[WHAT THIS TASK INVOLVES]
Every line of the data below is to be retyped exactly.

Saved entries

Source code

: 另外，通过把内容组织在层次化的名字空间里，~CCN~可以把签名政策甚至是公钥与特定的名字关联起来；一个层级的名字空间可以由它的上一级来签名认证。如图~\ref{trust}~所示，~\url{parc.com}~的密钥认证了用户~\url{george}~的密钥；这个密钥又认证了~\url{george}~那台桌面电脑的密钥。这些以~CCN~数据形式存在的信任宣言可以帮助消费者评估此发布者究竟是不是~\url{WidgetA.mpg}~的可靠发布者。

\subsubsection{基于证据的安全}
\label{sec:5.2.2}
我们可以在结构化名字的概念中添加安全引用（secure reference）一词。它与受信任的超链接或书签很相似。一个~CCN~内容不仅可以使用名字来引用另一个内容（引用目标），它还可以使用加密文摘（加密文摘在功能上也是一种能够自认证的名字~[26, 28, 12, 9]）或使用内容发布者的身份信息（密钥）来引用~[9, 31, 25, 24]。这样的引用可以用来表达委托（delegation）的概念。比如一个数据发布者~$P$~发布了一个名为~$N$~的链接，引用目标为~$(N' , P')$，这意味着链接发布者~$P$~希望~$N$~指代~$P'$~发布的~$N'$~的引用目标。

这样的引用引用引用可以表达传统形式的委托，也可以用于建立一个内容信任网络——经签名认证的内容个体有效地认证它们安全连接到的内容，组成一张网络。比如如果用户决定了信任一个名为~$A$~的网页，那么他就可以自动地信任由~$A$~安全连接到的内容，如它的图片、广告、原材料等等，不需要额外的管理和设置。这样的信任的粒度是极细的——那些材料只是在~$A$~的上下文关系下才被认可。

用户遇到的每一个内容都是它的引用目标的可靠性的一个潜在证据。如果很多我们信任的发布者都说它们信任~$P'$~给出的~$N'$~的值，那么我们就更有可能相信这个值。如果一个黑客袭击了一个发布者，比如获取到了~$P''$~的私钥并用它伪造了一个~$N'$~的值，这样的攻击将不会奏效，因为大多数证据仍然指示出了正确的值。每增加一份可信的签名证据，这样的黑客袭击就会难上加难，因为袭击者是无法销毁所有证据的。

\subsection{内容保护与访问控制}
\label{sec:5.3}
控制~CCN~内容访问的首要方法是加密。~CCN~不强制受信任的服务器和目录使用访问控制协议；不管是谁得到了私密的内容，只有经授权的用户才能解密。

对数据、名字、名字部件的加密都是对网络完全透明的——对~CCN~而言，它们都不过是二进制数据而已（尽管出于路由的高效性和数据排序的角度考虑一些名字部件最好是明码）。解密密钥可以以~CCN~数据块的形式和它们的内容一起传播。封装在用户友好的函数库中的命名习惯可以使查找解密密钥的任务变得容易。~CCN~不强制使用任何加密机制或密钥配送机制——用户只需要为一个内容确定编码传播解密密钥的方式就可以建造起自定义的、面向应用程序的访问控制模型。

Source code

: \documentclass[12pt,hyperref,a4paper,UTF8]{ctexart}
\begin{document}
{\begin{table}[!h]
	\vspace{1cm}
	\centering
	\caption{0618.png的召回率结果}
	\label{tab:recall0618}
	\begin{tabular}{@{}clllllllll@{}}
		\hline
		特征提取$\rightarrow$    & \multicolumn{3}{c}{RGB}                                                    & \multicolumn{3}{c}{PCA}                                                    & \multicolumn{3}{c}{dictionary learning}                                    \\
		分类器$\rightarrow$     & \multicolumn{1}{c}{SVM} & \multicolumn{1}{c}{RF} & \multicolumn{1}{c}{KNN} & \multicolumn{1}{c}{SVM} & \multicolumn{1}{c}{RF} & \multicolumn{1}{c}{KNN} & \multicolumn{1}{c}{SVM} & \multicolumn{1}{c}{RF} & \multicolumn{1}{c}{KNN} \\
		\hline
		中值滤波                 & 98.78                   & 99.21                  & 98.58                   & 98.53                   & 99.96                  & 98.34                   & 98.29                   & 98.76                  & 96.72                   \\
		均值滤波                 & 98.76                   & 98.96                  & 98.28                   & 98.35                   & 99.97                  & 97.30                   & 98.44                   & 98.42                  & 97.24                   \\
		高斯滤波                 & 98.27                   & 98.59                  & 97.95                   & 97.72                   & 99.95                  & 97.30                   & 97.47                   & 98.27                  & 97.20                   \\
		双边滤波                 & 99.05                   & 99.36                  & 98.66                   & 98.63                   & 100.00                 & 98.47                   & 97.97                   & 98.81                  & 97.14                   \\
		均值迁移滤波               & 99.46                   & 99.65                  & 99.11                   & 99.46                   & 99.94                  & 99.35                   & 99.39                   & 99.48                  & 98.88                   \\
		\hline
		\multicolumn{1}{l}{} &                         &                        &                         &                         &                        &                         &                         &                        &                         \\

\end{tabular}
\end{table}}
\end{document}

[ANSWER SECTION]
Source code

: 另外，通过把内容组织在层次化的名字空间里，~CCN~可以把签名政策甚至是公钥与特定的名字关联起来；一个层级的名字空间可以由它的上一级来签名认证。如图~\ref{trust}~所示，~\url{parc.com}~的密钥认证了用户~\url{george}~的密钥；这个密钥又认证了~\url{george}~那台桌面电脑的密钥。这些以~CCN~数据形式存在的信任宣言可以帮助消费者评估此发布者究竟是不是~\url{WidgetA.mpg}~的可靠发布者。

\subsubsection{基于证据的安全}
\label{sec:5.2.2}
我们可以在结构化名字的概念中添加安全引用（secure reference）一词。它与受信任的超链接或书签很相似。一个~CCN~内容不仅可以使用名字来引用另一个内容（引用目标），它还可以使用加密文摘（加密文摘在功能上也是一种能够自认证的名字~[26, 28, 12, 9]）或使用内容发布者的身份信息（密钥）来引用~[9, 31, 25, 24]。这样的引用可以用来表达委托（delegation）的概念。比如一个数据发布者~$P$~发布了一个名为~$N$~的链接，引用目标为~$(N' , P')$，这意味着链接发布者~$P$~希望~$N$~指代~$P'$~发布的~$N'$~的引用目标。

这样的引用引用引用可以表达传统形式的委托，也可以用于建立一个内容信任网络——经签名认证的内容个体有效地认证它们安全连接到的内容，组成一张网络。比如如果用户决定了信任一个名为~$A$~的网页，那么他就可以自动地信任由~$A$~安全连接到的内容，如它的图片、广告、原材料等等，不需要额外的管理和设置。这样的信任的粒度是极细的——那些材料只是在~$A$~的上下文关系下才被认可。

用户遇到的每一个内容都是它的引用目标的可靠性的一个潜在证据。如果很多我们信任的发布者都说它们信任~$P'$~给出的~$N'$~的值，那么我们就更有可能相信这个值。如果一个黑客袭击了一个发布者，比如获取到了~$P''$~的私钥并用它伪造了一个~$N'$~的值，这样的攻击将不会奏效，因为大多数证据仍然指示出了正确的值。每增加一份可信的签名证据，这样的黑客袭击就会难上加难，因为袭击者是无法销毁所有证据的。

\subsection{内容保护与访问控制}
\label{sec:5.3}
控制~CCN~内容访问的首要方法是加密。~CCN~不强制受信任的服务器和目录使用访问控制协议；不管是谁得到了私密的内容，只有经授权的用户才能解密。

对数据、名字、名字部件的加密都是对网络完全透明的——对~CCN~而言，它们都不过是二进制数据而已（尽管出于路由的高效性和数据排序的角度考虑一些名字部件最好是明码）。解密密钥可以以~CCN~数据块的形式和它们的内容一起传播。封装在用户友好的函数库中的命名习惯可以使查找解密密钥的任务变得容易。~CCN~不强制使用任何加密机制或密钥配送机制——用户只需要为一个内容确定编码传播解密密钥的方式就可以建造起自定义的、面向应用程序的访问控制模型。

Source code

: \documentclass[12pt,hyperref,a4paper,UTF8]{ctexart}
\begin{document}
{\begin{table}[!h]
	\vspace{1cm}
	\centering
	\caption{0618.png的召回率结果}
	\label{tab:recall0618}
	\begin{tabular}{@{}clllllllll@{}}
		\hline
		特征提取$\rightarrow$    & \multicolumn{3}{c}{RGB}                                                    & \multicolumn{3}{c}{PCA}                                                    & \multicolumn{3}{c}{dictionary learning}                                    \\
		分类器$\rightarrow$     & \multicolumn{1}{c}{SVM} & \multicolumn{1}{c}{RF} & \multicolumn{1}{c}{KNN} & \multicolumn{1}{c}{SVM} & \multicolumn{1}{c}{RF} & \multicolumn{1}{c}{KNN} & \multicolumn{1}{c}{SVM} & \multicolumn{1}{c}{RF} & \multicolumn{1}{c}{KNN} \\
		\hline
		中值滤波                 & 98.78                   & 99.21                  & 98.58                   & 98.53                   & 99.96                  & 98.34                   & 98.29                   & 98.76                  & 96.72                   \\
		均值滤波                 & 98.76                   & 98.96                  & 98.28                   & 98.35                   & 99.97                  & 97.30                   & 98.44                   & 98.42                  & 97.24                   \\
		高斯滤波                 & 98.27                   & 98.59                  & 97.95                   & 97.72                   & 99.95                  & 97.30                   & 97.47                   & 98.27                  & 97.20                   \\
		双边滤波                 & 99.05                   & 99.36                  & 98.66                   & 98.63                   & 100.00                 & 98.47                   & 97.97                   & 98.81                  & 97.14                   \\
		均值迁移滤波               & 99.46                   & 99.65                  & 99.11                   & 99.46                   & 99.94                  & 99.35                   & 99.39                   & 99.48                  & 98.88                   \\
		\hline
		\multicolumn{1}{l}{} &                         &                        &                         &                         &                        &                         &                         &                        &                         \\

\end{tabular}
\end{table}}
\end{document}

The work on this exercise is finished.